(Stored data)
^^^^^^^^^^^^^^^^
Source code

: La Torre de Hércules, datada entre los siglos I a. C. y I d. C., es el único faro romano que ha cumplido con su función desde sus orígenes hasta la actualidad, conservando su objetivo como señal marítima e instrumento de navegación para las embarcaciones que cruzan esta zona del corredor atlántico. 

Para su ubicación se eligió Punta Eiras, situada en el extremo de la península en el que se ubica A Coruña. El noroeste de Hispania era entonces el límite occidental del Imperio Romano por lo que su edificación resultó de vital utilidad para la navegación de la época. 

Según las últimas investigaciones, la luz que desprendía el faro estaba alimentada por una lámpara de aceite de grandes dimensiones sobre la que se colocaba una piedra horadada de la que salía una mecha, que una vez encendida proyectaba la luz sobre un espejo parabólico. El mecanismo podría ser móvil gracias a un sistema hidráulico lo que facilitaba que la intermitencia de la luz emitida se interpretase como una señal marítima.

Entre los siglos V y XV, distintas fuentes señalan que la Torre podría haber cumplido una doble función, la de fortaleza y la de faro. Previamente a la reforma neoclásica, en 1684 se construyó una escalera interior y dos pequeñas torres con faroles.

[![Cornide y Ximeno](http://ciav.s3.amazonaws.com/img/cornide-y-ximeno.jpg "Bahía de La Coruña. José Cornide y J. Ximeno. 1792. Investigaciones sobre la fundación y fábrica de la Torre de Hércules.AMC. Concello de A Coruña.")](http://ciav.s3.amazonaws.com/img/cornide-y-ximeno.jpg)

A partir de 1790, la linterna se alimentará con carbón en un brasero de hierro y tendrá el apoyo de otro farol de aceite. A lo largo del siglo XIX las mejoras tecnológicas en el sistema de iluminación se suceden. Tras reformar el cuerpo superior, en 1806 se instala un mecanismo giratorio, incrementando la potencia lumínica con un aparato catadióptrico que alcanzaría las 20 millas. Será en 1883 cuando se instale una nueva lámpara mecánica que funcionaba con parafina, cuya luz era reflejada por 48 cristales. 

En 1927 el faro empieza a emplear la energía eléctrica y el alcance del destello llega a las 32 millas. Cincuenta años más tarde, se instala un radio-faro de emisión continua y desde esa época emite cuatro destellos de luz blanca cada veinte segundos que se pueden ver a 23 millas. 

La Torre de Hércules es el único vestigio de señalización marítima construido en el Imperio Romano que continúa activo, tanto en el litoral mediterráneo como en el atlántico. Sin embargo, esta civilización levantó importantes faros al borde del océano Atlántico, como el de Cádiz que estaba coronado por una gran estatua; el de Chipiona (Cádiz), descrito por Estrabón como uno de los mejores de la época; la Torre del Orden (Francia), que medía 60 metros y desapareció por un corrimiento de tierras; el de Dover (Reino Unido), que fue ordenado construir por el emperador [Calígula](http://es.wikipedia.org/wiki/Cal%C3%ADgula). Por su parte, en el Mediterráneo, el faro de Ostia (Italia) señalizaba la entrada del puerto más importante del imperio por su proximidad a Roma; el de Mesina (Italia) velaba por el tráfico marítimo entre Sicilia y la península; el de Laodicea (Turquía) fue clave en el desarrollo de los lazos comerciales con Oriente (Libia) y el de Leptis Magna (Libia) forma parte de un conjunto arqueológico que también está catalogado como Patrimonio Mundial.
^^^^^^^^^^^^^^^^
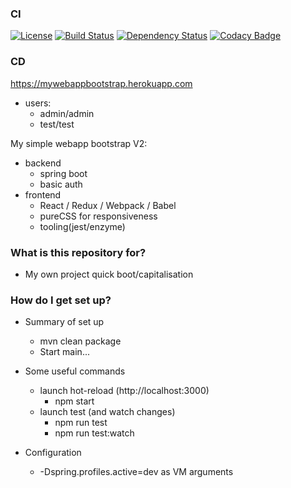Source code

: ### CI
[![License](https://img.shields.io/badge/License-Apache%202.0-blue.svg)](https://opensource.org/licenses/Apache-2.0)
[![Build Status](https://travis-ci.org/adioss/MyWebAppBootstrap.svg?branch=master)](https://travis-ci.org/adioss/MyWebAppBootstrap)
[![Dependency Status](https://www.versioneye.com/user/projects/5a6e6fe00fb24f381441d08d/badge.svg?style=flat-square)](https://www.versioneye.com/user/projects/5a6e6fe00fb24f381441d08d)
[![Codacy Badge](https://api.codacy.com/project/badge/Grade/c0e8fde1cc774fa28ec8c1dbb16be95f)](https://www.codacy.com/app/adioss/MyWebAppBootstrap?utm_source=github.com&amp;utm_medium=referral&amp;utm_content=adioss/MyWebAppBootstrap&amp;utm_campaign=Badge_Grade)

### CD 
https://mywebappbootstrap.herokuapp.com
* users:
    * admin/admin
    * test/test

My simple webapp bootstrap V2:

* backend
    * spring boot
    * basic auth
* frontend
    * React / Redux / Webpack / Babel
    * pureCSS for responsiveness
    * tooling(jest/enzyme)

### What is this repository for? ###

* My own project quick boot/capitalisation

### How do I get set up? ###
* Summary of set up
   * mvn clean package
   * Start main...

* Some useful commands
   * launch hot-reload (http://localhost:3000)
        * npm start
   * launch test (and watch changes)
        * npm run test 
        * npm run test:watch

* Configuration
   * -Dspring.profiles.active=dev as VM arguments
^^^^^^^^^^^^^^^^
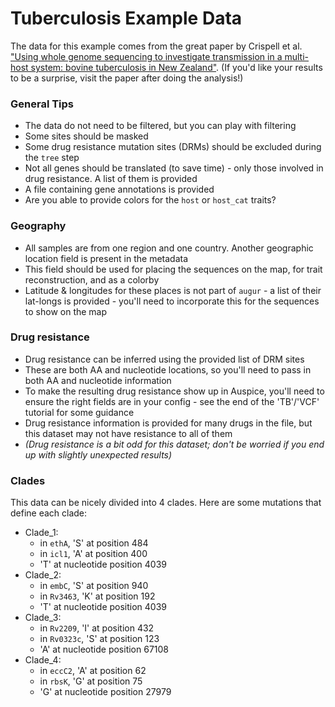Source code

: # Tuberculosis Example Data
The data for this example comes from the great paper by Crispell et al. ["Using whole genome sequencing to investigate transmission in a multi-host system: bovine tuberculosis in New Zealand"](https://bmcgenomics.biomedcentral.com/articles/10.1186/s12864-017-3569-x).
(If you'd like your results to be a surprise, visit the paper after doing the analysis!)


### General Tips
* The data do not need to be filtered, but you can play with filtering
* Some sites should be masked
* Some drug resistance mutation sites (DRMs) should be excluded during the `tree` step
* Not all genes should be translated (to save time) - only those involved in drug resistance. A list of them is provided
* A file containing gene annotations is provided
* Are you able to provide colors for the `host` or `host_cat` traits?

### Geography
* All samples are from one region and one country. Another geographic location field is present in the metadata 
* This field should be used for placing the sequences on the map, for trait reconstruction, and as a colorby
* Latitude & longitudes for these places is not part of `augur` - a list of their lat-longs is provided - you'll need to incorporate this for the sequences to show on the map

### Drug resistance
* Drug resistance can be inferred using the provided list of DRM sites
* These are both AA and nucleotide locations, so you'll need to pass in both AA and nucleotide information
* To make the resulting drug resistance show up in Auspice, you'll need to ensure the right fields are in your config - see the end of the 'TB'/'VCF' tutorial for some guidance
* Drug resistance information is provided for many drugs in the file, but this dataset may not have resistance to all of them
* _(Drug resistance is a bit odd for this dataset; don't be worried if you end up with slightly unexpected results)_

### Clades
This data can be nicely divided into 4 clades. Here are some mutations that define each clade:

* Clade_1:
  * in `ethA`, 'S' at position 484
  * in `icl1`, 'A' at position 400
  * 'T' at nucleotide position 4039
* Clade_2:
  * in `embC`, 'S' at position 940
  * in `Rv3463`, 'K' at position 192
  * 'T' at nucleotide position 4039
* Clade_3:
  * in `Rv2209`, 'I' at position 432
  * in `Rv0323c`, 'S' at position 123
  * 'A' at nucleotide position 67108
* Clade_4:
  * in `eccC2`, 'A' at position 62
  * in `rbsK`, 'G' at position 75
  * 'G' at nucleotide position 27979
^^^^^^^^^^^^^^^^
What is required:
Gather from the data above every line with the string "Imperio".

Output for this exercise:
Para su ubicación se eligió Punta Eiras, situada en el extremo de la península en el que se ubica A Coruña. El noroeste de Hispania era entonces el límite occidental del Imperio Romano por lo que su edificación resultó de vital utilidad para la navegación de la época. 
La Torre de Hércules es el único vestigio de señalización marítima construido en el Imperio Romano que continúa activo, tanto en el litoral mediterráneo como en el atlántico. Sin embargo, esta civilización levantó importantes faros al borde del océano Atlántico, como el de Cádiz que estaba coronado por una gran estatua; el de Chipiona (Cádiz), descrito por Estrabón como uno de los mejores de la época; la Torre del Orden (Francia), que medía 60 metros y desapareció por un corrimiento de tierras; el de Dover (Reino Unido), que fue ordenado construir por el emperador [Calígula](http://es.wikipedia.org/wiki/Cal%C3%ADgula). Por su parte, en el Mediterráneo, el faro de Ostia (Italia) señalizaba la entrada del puerto más importante del imperio por su proximidad a Roma; el de Mesina (Italia) velaba por el tráfico marítimo entre Sicilia y la península; el de Laodicea (Turquía) fue clave en el desarrollo de los lazos comerciales con Oriente (Libia) y el de Leptis Magna (Libia) forma parte de un conjunto arqueológico que también está catalogado como Patrimonio Mundial.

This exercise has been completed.